Insights from Lenovo and Micron to Deliver Extreme Performance Computing – Six Five On The Road at SC24

Insights from Lenovo and Micron to Deliver Extreme Performance Computing - Six Five On The Road at SC24

Think super computing is a big deal? Try EXTREME computing. Host David Nicholson is joined by Lenovo’s Patrick Caporale, Distinguished Engineer and Chief I/O Architect, and Micron’s Praveen Vaidyanathan, Vice President and General Manager, Micron Compute Products Group, on this episode of Six Five On The Road at SC24. They discuss the cutting-edge collaboration between Lenovo and Micron in advancing extreme performance computing.

Their discussion covers:

  • The necessity of high-performance servers for AI and HPC workloads and the role of innovative memory and cooling technologies in meeting these demands
  • The collaboration between Lenovo and Micron, highlighting improved cooling technologies and the introduction of MRDIMM to enhance memory bandwidth capability
  • Insights into the development of emerging memory, storage, and GPU technologies aimed at providing unprecedented AI and HPC performance
  • How Lenovo’s liquid-cooling technology (Neptune) differentiates from traditional air cooling solutions, supporting the integration of Micron’s advanced memory technologies
  • The industry trends surrounding liquid cooling beyond AI and HPC, and how these innovations are paving the way for future computing environments.

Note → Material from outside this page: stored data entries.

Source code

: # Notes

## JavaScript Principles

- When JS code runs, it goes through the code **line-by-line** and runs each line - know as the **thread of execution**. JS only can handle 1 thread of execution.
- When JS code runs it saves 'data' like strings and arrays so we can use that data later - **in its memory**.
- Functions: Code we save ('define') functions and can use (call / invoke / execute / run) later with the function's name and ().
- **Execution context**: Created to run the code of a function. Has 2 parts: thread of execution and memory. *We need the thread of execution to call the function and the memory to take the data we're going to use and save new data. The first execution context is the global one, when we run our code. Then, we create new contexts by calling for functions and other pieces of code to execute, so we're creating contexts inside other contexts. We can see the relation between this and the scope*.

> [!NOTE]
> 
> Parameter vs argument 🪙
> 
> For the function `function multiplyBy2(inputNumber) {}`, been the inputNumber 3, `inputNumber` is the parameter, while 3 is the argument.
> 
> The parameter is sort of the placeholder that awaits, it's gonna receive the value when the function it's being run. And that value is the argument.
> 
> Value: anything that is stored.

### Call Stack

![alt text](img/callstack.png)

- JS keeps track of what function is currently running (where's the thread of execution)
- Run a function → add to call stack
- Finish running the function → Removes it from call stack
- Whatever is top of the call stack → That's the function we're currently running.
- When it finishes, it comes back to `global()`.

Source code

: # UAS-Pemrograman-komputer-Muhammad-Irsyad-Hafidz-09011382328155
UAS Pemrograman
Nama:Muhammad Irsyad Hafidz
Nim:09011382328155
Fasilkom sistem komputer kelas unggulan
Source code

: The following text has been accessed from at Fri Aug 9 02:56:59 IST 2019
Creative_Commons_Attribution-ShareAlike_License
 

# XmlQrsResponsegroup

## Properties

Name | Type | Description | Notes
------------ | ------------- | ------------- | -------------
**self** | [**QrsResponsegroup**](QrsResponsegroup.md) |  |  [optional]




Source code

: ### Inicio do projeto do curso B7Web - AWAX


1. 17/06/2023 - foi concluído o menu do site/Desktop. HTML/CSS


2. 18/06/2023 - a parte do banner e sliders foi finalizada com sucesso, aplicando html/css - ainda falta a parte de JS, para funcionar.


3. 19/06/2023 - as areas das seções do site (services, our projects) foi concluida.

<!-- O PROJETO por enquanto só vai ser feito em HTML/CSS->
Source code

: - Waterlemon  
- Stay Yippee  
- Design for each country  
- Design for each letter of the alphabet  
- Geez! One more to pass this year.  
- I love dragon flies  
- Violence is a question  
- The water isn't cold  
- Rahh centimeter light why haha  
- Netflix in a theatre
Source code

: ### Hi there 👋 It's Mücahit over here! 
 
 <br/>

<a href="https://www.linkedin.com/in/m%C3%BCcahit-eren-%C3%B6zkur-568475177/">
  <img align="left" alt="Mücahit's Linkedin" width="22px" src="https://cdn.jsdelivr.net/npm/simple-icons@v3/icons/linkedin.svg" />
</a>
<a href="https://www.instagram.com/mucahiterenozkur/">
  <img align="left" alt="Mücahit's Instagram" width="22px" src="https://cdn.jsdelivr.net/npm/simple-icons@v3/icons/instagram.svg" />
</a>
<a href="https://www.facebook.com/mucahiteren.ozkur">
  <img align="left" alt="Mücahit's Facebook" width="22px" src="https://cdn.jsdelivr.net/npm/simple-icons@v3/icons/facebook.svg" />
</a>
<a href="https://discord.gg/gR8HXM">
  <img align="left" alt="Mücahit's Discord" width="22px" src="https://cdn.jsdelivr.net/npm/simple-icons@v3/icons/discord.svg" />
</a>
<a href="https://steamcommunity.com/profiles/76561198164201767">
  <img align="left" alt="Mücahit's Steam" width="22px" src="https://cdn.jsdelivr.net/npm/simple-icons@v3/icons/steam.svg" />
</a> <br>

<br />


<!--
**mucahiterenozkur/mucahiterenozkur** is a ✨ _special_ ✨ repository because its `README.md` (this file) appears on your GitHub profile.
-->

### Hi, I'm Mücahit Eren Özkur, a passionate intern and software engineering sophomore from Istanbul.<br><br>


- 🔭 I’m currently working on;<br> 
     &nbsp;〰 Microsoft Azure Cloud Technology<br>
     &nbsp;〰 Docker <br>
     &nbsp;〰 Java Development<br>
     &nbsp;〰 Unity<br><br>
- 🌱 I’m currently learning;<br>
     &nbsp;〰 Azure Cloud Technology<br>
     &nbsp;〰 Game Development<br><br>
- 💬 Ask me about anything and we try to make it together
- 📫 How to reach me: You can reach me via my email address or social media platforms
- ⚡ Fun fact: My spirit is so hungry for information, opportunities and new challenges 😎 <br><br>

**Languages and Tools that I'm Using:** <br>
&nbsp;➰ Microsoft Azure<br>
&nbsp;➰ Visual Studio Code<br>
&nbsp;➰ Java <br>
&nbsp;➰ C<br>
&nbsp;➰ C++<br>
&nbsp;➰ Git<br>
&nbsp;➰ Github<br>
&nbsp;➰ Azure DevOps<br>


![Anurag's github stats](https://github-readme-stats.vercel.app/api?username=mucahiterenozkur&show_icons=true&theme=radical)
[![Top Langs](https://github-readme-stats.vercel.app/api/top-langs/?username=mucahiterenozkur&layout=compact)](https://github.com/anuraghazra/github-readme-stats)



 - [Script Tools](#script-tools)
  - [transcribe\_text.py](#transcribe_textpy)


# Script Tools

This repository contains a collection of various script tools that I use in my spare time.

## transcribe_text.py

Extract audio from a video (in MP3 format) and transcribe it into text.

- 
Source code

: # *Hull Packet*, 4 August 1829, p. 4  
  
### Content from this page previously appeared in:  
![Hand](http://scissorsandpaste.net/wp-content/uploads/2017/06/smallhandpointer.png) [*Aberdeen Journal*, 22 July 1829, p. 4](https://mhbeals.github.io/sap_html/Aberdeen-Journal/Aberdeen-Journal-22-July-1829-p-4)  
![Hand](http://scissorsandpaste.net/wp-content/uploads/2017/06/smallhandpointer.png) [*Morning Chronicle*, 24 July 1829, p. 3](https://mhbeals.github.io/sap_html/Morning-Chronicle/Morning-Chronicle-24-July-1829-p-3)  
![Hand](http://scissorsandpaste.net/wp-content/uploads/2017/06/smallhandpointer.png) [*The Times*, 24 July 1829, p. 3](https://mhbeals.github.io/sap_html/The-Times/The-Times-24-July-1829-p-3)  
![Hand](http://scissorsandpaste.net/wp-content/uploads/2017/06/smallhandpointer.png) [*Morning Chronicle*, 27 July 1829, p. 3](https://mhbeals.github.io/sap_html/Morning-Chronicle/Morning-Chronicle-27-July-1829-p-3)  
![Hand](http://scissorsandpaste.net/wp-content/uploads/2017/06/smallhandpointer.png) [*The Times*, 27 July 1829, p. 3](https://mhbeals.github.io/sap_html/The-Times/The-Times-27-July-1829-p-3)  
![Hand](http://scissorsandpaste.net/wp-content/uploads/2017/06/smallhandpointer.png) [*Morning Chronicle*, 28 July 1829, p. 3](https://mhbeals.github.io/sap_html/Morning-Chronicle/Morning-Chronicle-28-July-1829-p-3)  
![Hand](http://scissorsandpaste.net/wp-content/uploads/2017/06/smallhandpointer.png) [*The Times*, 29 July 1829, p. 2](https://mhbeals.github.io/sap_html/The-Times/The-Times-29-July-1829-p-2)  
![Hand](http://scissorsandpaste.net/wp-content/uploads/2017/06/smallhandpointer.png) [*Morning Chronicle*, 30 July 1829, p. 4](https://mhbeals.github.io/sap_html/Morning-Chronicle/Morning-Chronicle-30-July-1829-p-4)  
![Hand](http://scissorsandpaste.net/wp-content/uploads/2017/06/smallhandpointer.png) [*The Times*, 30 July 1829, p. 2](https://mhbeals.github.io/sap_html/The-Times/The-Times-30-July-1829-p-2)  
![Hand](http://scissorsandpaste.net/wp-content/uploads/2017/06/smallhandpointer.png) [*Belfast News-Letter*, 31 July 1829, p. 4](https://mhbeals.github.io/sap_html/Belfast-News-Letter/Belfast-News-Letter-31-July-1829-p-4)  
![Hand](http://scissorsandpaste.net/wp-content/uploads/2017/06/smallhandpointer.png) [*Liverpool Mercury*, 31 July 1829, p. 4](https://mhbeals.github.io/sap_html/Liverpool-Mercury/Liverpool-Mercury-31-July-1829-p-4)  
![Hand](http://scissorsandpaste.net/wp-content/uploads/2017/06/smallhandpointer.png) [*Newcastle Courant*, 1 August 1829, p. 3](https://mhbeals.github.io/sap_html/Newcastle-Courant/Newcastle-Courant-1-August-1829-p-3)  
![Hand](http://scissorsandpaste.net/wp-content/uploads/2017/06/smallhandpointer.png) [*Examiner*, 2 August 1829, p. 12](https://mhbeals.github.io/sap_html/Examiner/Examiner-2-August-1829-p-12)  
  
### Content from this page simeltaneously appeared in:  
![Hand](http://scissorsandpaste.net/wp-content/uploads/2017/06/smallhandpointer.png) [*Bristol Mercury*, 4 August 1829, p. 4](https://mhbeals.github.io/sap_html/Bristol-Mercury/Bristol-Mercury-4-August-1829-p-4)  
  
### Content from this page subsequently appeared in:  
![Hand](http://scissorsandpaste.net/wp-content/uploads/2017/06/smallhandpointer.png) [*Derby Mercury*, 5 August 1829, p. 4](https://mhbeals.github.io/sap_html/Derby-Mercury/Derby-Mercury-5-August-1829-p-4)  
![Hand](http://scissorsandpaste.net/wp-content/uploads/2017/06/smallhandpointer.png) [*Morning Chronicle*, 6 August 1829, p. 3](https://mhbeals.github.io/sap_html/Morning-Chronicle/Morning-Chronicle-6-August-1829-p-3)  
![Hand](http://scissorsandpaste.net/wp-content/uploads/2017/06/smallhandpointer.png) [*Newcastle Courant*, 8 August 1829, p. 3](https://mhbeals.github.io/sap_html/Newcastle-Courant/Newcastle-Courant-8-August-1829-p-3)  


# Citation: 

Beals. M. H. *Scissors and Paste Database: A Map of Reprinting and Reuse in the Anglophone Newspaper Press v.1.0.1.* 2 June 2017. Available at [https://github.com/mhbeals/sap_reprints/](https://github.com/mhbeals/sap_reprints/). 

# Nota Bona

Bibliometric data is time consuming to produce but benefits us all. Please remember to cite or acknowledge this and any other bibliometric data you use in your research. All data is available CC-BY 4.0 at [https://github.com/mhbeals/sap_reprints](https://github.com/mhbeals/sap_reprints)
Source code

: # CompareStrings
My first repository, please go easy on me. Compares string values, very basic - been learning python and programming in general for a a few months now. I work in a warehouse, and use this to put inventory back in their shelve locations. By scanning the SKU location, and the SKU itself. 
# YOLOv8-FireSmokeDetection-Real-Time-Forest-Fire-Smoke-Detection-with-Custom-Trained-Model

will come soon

Learn more at DDR5 DRAM | Micron Technology Inc.

Watch the video below at Six Five Media at SC24 and be sure to subscribe to our YouTube channel, so you never miss an episode.

Or listen to the audio here:

Disclaimer: Six Five On The Road is for information and entertainment purposes only. Over the course of this webcast, we may talk about companies that are publicly traded and we may even reference that fact and their equity share price, but please do not take anything that we say as a recommendation about what you should do with your investment dollars. We are not investment advisors, and we ask that you do not treat us as such.

Transcript:

David Nicholson: Welcome to SC24, the Supercomputing Conference here in Atlanta, Georgia. I’m David Nicholson with Six Five On The Road. If you were to boil down what Supercomputing is all about, SC24, high-performance computing AI, it all comes down first and foremost to the data that needs to be stored and processed, that generates heat, that heat is generated because of massive power consumption. It all needs to be cooled. It’s all kind of like plumbing, but we’re going to make it sound a little more technical than that. I have two gentlemen who are very, very deep into all of this movement of data, cooling of data. Praveen, how are you?

Praveen Vaidyanathan: We’re doing very good, David. Very nice to see you.

David Nicholson: Good to see you from Micron, and from Lenovo, Patrick, welcome gentlemen.

Patrick Caporale: Excellent. Good to see you today.

David Nicholson: Yeah, good to have both of you here. I want to start with memory. What is Micron doing? What’s the latest and greatest when it comes to the kind of AI workloads and things that you’re seeing out there, and what’s Micron doing to address them?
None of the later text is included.